Corti doesn’t appear to be that sold on this specific sale, but Mark Cuban intervenes and joins Greiner in putting forward a deal of $600k for all of his company. Cuban tries to induce haste by insisting that he accept the offer immediately in order to close the deal, but Corti counters that he also wants a 3 percent royalty on their sales in addition to the $600,000. O’Leary commends him for doing this and says that he is “saving his future,” but Greiner and Cuban both turn down his request. However, Corti remains persistent, and as a result, Cuban is forced to withdraw the offer.
Greiner chooses to return to her original offer now that Cuban is out. At least until Cuban accepts her $400k offer to move back in with her. Daymond John and Herjavec have both chosen not to make an investment, leaving Corti with two options. Eric succumbs to the pressure and chooses to sell his entire business to Greiner and Cuban for $400,000.

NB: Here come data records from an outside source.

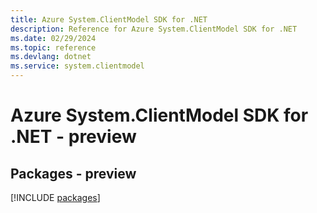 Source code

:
 ```yaml
---
title: Azure System.ClientModel SDK for .NET
description: Reference for Azure System.ClientModel SDK for .NET
ms.date: 02/29/2024
ms.topic: reference
ms.devlang: dotnet
ms.service: system.clientmodel
---
```

# Azure System.ClientModel SDK for .NET - preview
## Packages - preview
[!INCLUDE [packages](system.clientmodel-index.md)] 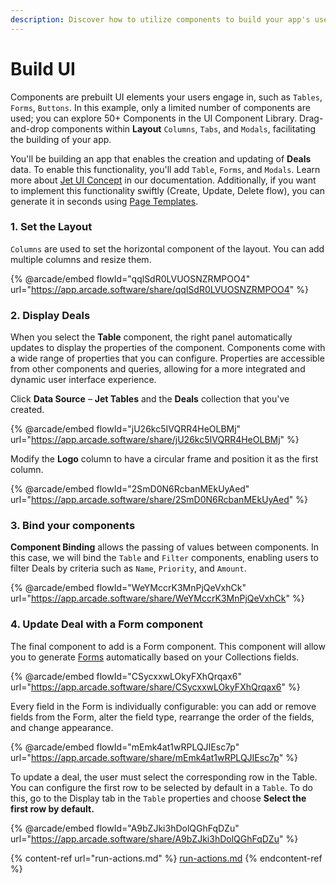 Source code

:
 ```yaml
---
description: Discover how to utilize components to build your app's user interface
---
```


# Build UI

Components are prebuilt UI elements your users engage in, such as `Tables`, `Forms`, `Buttons`. In this example, only a limited number of components are used; you can explore 50+ Components in the UI Component Library. Drag-and-drop components within **Layout** `Columns`, `Tabs`, and `Modals`, facilitating the building of your app.

You'll be building an app that enables the creation and updating of **Deals** data. To enable this functionality, you'll add `Table`, `Forms`, and `Modals`. Learn more about [Jet UI Concept](../../user-guide/jet-ui/) in our documentation. Additionally, if you want to implement this functionality swiftly (Create, Update, Delete flow), you can generate it in seconds using [Page Templates](../ui-in-seconds.md).

### 1. Set the Layout

`Columns` are used to set the horizontal component of the layout. You can add multiple columns and resize them.&#x20;

{% @arcade/embed flowId="qqlSdR0LVUOSNZRMPOO4" url="https://app.arcade.software/share/qqlSdR0LVUOSNZRMPOO4" %}

### 2. Display Deals

When you select the **Table** component, the right panel automatically updates to display the properties of the component. Components come with a wide range of properties that you can configure. Properties are accessible from other components and queries, allowing for a more integrated and dynamic user interface experience.&#x20;

Click **Data Source** – **Jet Tables** and the **Deals** collection that you've created.

{% @arcade/embed flowId="jU26kc5IVQRR4HeOLBMj" url="https://app.arcade.software/share/jU26kc5IVQRR4HeOLBMj" %}

Modify the **Logo** column to have a circular frame and position it as the first column.

{% @arcade/embed flowId="2SmD0N6RcbanMEkUyAed" url="https://app.arcade.software/share/2SmD0N6RcbanMEkUyAed" %}

### 3. Bind your components

**Component Binding** allows the passing of values between components. In this case, we will bind the `Table` and `Filter` components, enabling users to filter Deals by criteria such as `Name`, `Priority`, and `Amount`.

{% @arcade/embed flowId="WeYMccrK3MnPjQeVxhCk" url="https://app.arcade.software/share/WeYMccrK3MnPjQeVxhCk" %}

### 4. Update Deal with a Form component <a href="#3-add-user-management-options-with-a-split-button-component" id="3-add-user-management-options-with-a-split-button-component"></a>

The final component to add is a Form component. This component will allow you to generate [Forms](../../user-guide/design-and-structure/components/form/) automatically based on your Collections fields.

{% @arcade/embed flowId="CSycxxwLOkyFXhQrqax6" url="https://app.arcade.software/share/CSycxxwLOkyFXhQrqax6" %}

Every field in the Form is individually configurable: you can add or remove fields from the Form, alter the field type, rearrange the order of the fields, and change appearance.

{% @arcade/embed flowId="mEmk4at1wRPLQJIEsc7p" url="https://app.arcade.software/share/mEmk4at1wRPLQJIEsc7p" %}

To update a deal, the user must select the corresponding row in the Table. You can configure the first row to be selected by default in a `Table`. To do this, go to the Display tab in the `Table` properties and choose **Select the first row by default.**

{% @arcade/embed flowId="A9bZJki3hDolQGhFqDZu" url="https://app.arcade.software/share/A9bZJki3hDolQGhFqDZu" %}





{% content-ref url="run-actions.md" %}
[run-actions.md](run-actions.md)
{% endcontent-ref %}
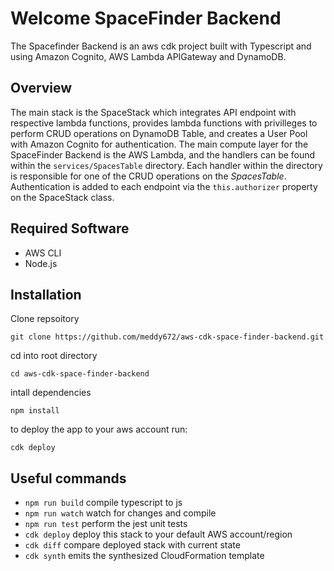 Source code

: # Welcome SpaceFinder Backend

The Spacefinder Backend is an aws cdk project built with Typescript and using Amazon Cognito, AWS Lambda APIGateway and DynamoDB.

## Overview
The main stack is the SpaceStack which integrates API endpoint with respective lambda functions, provides lambda functions with privilleges to perform CRUD operations on DynamoDB Table, and creates a User Pool with Amazon Cognito for authentication. The main compute layer for the SpaceFinder Backend is the AWS Lambda, and the handlers can be found within the `services/SpacesTable` directory. Each handler within the directory is responsible for one of the CRUD operations on the *SpacesTable*. Authentication is added to each endpoint via the `this.authorizer` property on the SpaceStack class.

## Required Software
- AWS CLI
- Node.js

## Installation
Clone repsoitory
```
git clone https://github.com/meddy672/aws-cdk-space-finder-backend.git
```

cd into root directory
```
cd aws-cdk-space-finder-backend
```
intall dependencies
```
npm install
```
 to deploy the app to your aws account run:
 ```
 cdk deploy
 ```

## Useful commands

* `npm run build`   compile typescript to js
* `npm run watch`   watch for changes and compile
* `npm run test`    perform the jest unit tests
* `cdk deploy`      deploy this stack to your default AWS account/region
* `cdk diff`        compare deployed stack with current state
* `cdk synth`       emits the synthesized CloudFormation template

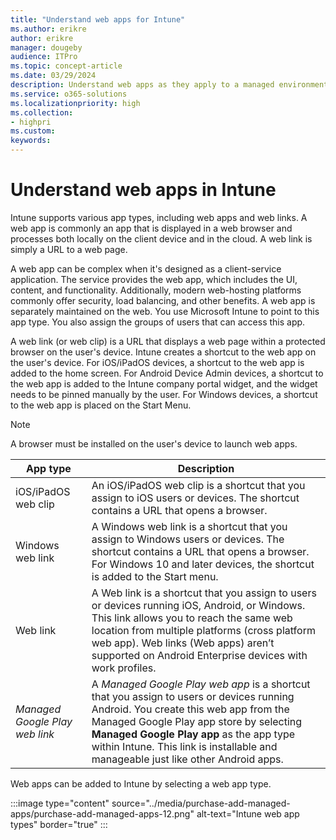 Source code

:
 ```yaml
---
title: "Understand web apps for Intune"
ms.author: erikre
author: erikre
manager: dougeby
audience: ITPro
ms.topic: concept-article
ms.date: 03/29/2024
description: Understand web apps as they apply to a managed environment.
ms.service: o365-solutions
ms.localizationpriority: high
ms.collection:
- highpri
ms.custom:
keywords:
---
```


# Understand web apps in Intune

Intune supports various app types, including web apps and web links. A web app is commonly an app that is displayed in a web browser and processes both locally on the client device and in the cloud. A web link is simply a URL to a web page.

A web app can be complex when it's designed as a client-service application. The service provides the web app, which includes the UI, content, and functionality. Additionally, modern web-hosting platforms commonly offer security, load balancing, and other benefits. A web app is separately maintained on the web. You use Microsoft Intune to point to this app type. You also assign the groups of users that can access this app.

A web link (or web clip) is a URL that displays a web page within a protected browser on the user's device. Intune creates a shortcut to the web app on the user's device. For iOS/iPadOS devices, a shortcut to the web app is added to the home screen. For Android Device Admin devices, a shortcut to the web app is added to the Intune company portal widget, and the widget needs to be pinned manually by the user. For Windows devices, a shortcut to the web app is placed on the Start Menu.

> [!NOTE]
> A browser must be installed on the user's device to launch web apps.

| App type | Description |
|---|---|
| iOS/iPadOS web clip | An iOS/iPadOS web clip is a shortcut that you assign to iOS users or devices. The shortcut contains a URL that opens a browser. |
| Windows web link | A Windows web link is a shortcut that you assign to Windows users or devices. The shortcut contains a URL that opens a browser. For Windows 10 and later devices, the shortcut is added to the Start menu. |
| Web link | A Web link is a shortcut that you assign to users or devices running iOS, Android, or Windows. This link allows you to reach the same web location from multiple platforms (cross platform web app). Web links (Web apps) aren’t supported on Android Enterprise devices with work profiles. |
| *Managed Google Play web link* | A *Managed Google Play web app* is a shortcut that you assign to users or devices running Android. You create this web app from the Managed Google Play app store by selecting **Managed Google Play app** as the app type within Intune. This link is installable and manageable just like other Android apps. |

Web apps can be added to Intune by selecting a web app type.

:::image type="content" source="../media/purchase-add-managed-apps/purchase-add-managed-apps-12.png" alt-text="Intune web app types" border="true" :::
  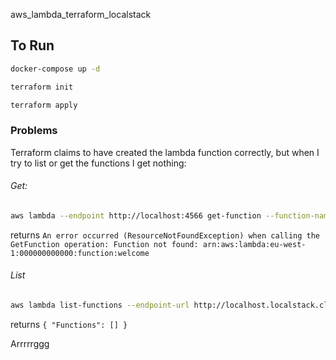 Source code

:aws_lambda_terraform_localstack

## To Run

```bash
docker-compose up -d

terraform init

terraform apply
```

### Problems

Terraform claims to have created the lambda function correctly, 
but when I try to list or get the functions I get nothing:

###### Get:
```bash
aws lambda --endpoint http://localhost:4566 get-function --function-name welcome
```

returns `An error occurred (ResourceNotFoundException) when calling the GetFunction operation: Function not found: arn:aws:lambda:eu-west-1:000000000000:function:welcome
`

###### List
```bash
aws lambda list-functions --endpoint-url http://localhost.localstack.cloud:4566
```

returns 
`{
    "Functions": []
}
`


Arrrrrggg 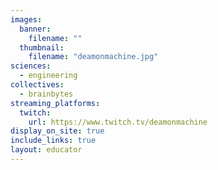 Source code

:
 ```yaml
---
images:
  banner:
    filename: ""
  thumbnail:
    filename: "deamonmachine.jpg"
sciences:
  - engineering
collectives:
  - brainbytes
streaming_platforms:
  twitch:
    url: https://www.twitch.tv/deamonmachine
display_on_site: true
include_links: true
layout: educator
---
```

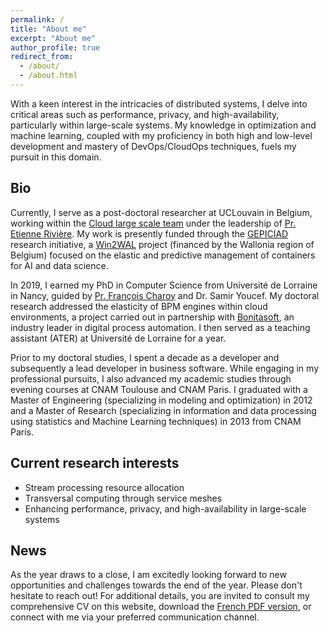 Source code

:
 ```yaml
---
permalink: /
title: "About me"
excerpt: "About me"
author_profile: true
redirect_from: 
  - /about/
  - /about.html
---
```


With a keen interest in the intricacies of distributed systems, I delve into critical areas such as performance, privacy, and high-availability, particularly within large-scale systems. 
My knowledge in optimization and machine learning, coupled with my proficiency in both high and low-level development and mastery of DevOps/CloudOps techniques, fuels my pursuit in this domain. 

## Bio

Currently, I serve as a post-doctoral researcher at UCLouvain in Belgium, working within the [Cloud large scale team](https://cloudlargescale-uclouvain.github.io/) under the leadership of [Pr. Etienne Rivière](https://cloudlargescale-uclouvain.github.io/Etienne_Riviere). My work is presently funded through the [GEPICIAD](https://cloudlargescale-uclouvain.github.io/research_gepiciad) research initiative, a [Win2WAL](https://recherche.wallonie.be/win2wal) project (financed by the Wallonia region of Belgium) focused on the elastic and predictive management of containers for AI and data science.

In 2019, I earned my PhD in Computer Science from Université de Lorraine in Nancy, guided by [Pr. François Charoy](https://members.loria.fr/fcharoy/) and Dr. Samir Youcef. My doctoral research addressed the elasticity of BPM engines within cloud environments, a project carried out in partnership with [Bonitasoft](https://www.bonitasoft.com/), an industry leader in digital process automation. I then served as a teaching assistant (ATER) at Université de Lorraine for a year.

Prior to my doctoral studies, I spent a decade as a developer and subsequently a lead developer in business software. While engaging in my professional pursuits, I also advanced my academic studies through evening courses at CNAM Toulouse and CNAM Paris. I graduated with a Master of Engineering (specializing in modeling and optimization) in 2012 and a Master of Research (specializing in information and data processing using statistics and Machine Learning techniques) in 2013 from CNAM Paris.

## Current research interests

- Stream processing resource allocation
- Transversal computing through service meshes
- Enhancing performance, privacy, and high-availability in large-scale systems

## News

As the year draws to a close, I am excitedly looking forward to new opportunities and challenges towards the end of the year. Please don't hesitate to reach out! For additional details, you are invited to consult my comprehensive CV on this website,  download the [French PDF version](files/cv_fr.pdf), or connect with me via your preferred communication channel.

The Wine Balloon Now in 2022 – Recent Update
Things didn’t exactly go as planned once Eric and the Sharks left the screen. He walked away and chose to explore marketing his product on his own rather than signing a contract and accepting payment for $400k from Lori and Mark. All of her efforts paid off when she managed to get him and his goods onto another reality TV program, where he formed a collaboration with two other individuals in the food sector. The Wine Balloon was rebranded to The Air Cork once this agreement was established, along with other package changes that improved its appearance on store shelves.
The Air Cork has drawn a lot of attention and has been enormously popular since performing on both shows. The preserver is marketed online and in retail stores in addition to being purchased in bulk by numerous wineries and vineyards. Since the company’s founding, they have developed a wide range of new designs and even formed a blog to document its experiences.
The Air Cork is now sold out on their website and has a backlog of orders. The following link will take you to Amazon.com where you can still buy it. Since there aren’t many left, you should try to buy one as soon as you can if you want to get your hands on one.